Directions —
Write the entries below out again in full. Match every character.

Data extracts —
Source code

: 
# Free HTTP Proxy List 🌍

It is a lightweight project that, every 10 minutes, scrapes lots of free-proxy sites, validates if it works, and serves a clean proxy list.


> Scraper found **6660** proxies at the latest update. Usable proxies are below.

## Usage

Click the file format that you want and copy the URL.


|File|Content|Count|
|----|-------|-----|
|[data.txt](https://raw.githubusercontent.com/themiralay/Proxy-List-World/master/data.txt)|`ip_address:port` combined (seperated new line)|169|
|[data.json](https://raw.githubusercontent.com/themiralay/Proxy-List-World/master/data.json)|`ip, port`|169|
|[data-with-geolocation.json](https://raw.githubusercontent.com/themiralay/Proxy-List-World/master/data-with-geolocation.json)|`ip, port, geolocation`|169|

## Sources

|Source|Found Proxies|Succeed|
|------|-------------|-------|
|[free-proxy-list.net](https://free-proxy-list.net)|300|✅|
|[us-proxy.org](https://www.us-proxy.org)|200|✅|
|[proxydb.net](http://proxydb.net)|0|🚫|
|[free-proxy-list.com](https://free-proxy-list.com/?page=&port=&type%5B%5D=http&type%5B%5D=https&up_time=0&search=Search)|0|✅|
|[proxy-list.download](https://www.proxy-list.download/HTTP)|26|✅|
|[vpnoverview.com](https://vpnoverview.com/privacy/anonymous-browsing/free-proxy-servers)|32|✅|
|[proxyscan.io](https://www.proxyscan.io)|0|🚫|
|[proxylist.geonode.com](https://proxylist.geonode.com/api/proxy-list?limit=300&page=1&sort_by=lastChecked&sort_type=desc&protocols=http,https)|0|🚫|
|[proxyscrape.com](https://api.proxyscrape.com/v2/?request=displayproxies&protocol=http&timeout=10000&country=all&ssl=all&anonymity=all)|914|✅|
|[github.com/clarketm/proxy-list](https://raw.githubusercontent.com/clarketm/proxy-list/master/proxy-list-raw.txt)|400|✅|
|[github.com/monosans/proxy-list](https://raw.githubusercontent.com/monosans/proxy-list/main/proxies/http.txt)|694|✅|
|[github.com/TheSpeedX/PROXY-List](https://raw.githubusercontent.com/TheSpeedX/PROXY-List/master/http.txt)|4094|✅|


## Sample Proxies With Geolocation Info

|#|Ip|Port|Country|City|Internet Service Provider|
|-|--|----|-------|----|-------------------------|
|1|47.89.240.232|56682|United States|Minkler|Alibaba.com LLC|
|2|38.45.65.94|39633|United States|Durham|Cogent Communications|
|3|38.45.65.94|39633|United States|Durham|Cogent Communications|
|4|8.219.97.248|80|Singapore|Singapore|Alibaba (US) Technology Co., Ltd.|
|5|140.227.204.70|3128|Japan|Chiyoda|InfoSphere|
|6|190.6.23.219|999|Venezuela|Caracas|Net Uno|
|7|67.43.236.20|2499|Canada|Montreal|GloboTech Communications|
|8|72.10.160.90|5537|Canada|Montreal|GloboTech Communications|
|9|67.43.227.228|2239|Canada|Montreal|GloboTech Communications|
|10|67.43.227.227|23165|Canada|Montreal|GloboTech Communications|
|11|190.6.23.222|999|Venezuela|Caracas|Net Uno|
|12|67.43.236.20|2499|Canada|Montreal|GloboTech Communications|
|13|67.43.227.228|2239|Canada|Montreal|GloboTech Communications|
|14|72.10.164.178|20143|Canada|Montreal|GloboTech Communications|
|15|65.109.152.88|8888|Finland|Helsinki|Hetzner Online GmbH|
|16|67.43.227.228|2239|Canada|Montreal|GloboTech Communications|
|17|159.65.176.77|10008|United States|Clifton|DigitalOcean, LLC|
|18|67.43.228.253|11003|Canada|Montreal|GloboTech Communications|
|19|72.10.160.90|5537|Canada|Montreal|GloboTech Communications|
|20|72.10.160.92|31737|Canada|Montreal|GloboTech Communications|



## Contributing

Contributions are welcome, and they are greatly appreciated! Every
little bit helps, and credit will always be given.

Solution for this task —
Source code

: 
# Free HTTP Proxy List 🌍

It is a lightweight project that, every 10 minutes, scrapes lots of free-proxy sites, validates if it works, and serves a clean proxy list.


> Scraper found **6660** proxies at the latest update. Usable proxies are below.

## Usage

Click the file format that you want and copy the URL.


|File|Content|Count|
|----|-------|-----|
|[data.txt](https://raw.githubusercontent.com/themiralay/Proxy-List-World/master/data.txt)|`ip_address:port` combined (seperated new line)|169|
|[data.json](https://raw.githubusercontent.com/themiralay/Proxy-List-World/master/data.json)|`ip, port`|169|
|[data-with-geolocation.json](https://raw.githubusercontent.com/themiralay/Proxy-List-World/master/data-with-geolocation.json)|`ip, port, geolocation`|169|

## Sources

|Source|Found Proxies|Succeed|
|------|-------------|-------|
|[free-proxy-list.net](https://free-proxy-list.net)|300|✅|
|[us-proxy.org](https://www.us-proxy.org)|200|✅|
|[proxydb.net](http://proxydb.net)|0|🚫|
|[free-proxy-list.com](https://free-proxy-list.com/?page=&port=&type%5B%5D=http&type%5B%5D=https&up_time=0&search=Search)|0|✅|
|[proxy-list.download](https://www.proxy-list.download/HTTP)|26|✅|
|[vpnoverview.com](https://vpnoverview.com/privacy/anonymous-browsing/free-proxy-servers)|32|✅|
|[proxyscan.io](https://www.proxyscan.io)|0|🚫|
|[proxylist.geonode.com](https://proxylist.geonode.com/api/proxy-list?limit=300&page=1&sort_by=lastChecked&sort_type=desc&protocols=http,https)|0|🚫|
|[proxyscrape.com](https://api.proxyscrape.com/v2/?request=displayproxies&protocol=http&timeout=10000&country=all&ssl=all&anonymity=all)|914|✅|
|[github.com/clarketm/proxy-list](https://raw.githubusercontent.com/clarketm/proxy-list/master/proxy-list-raw.txt)|400|✅|
|[github.com/monosans/proxy-list](https://raw.githubusercontent.com/monosans/proxy-list/main/proxies/http.txt)|694|✅|
|[github.com/TheSpeedX/PROXY-List](https://raw.githubusercontent.com/TheSpeedX/PROXY-List/master/http.txt)|4094|✅|


## Sample Proxies With Geolocation Info

|#|Ip|Port|Country|City|Internet Service Provider|
|-|--|----|-------|----|-------------------------|
|1|47.89.240.232|56682|United States|Minkler|Alibaba.com LLC|
|2|38.45.65.94|39633|United States|Durham|Cogent Communications|
|3|38.45.65.94|39633|United States|Durham|Cogent Communications|
|4|8.219.97.248|80|Singapore|Singapore|Alibaba (US) Technology Co., Ltd.|
|5|140.227.204.70|3128|Japan|Chiyoda|InfoSphere|
|6|190.6.23.219|999|Venezuela|Caracas|Net Uno|
|7|67.43.236.20|2499|Canada|Montreal|GloboTech Communications|
|8|72.10.160.90|5537|Canada|Montreal|GloboTech Communications|
|9|67.43.227.228|2239|Canada|Montreal|GloboTech Communications|
|10|67.43.227.227|23165|Canada|Montreal|GloboTech Communications|
|11|190.6.23.222|999|Venezuela|Caracas|Net Uno|
|12|67.43.236.20|2499|Canada|Montreal|GloboTech Communications|
|13|67.43.227.228|2239|Canada|Montreal|GloboTech Communications|
|14|72.10.164.178|20143|Canada|Montreal|GloboTech Communications|
|15|65.109.152.88|8888|Finland|Helsinki|Hetzner Online GmbH|
|16|67.43.227.228|2239|Canada|Montreal|GloboTech Communications|
|17|159.65.176.77|10008|United States|Clifton|DigitalOcean, LLC|
|18|67.43.228.253|11003|Canada|Montreal|GloboTech Communications|
|19|72.10.160.90|5537|Canada|Montreal|GloboTech Communications|
|20|72.10.160.92|31737|Canada|Montreal|GloboTech Communications|



## Contributing

Contributions are welcome, and they are greatly appreciated! Every
little bit helps, and credit will always be given.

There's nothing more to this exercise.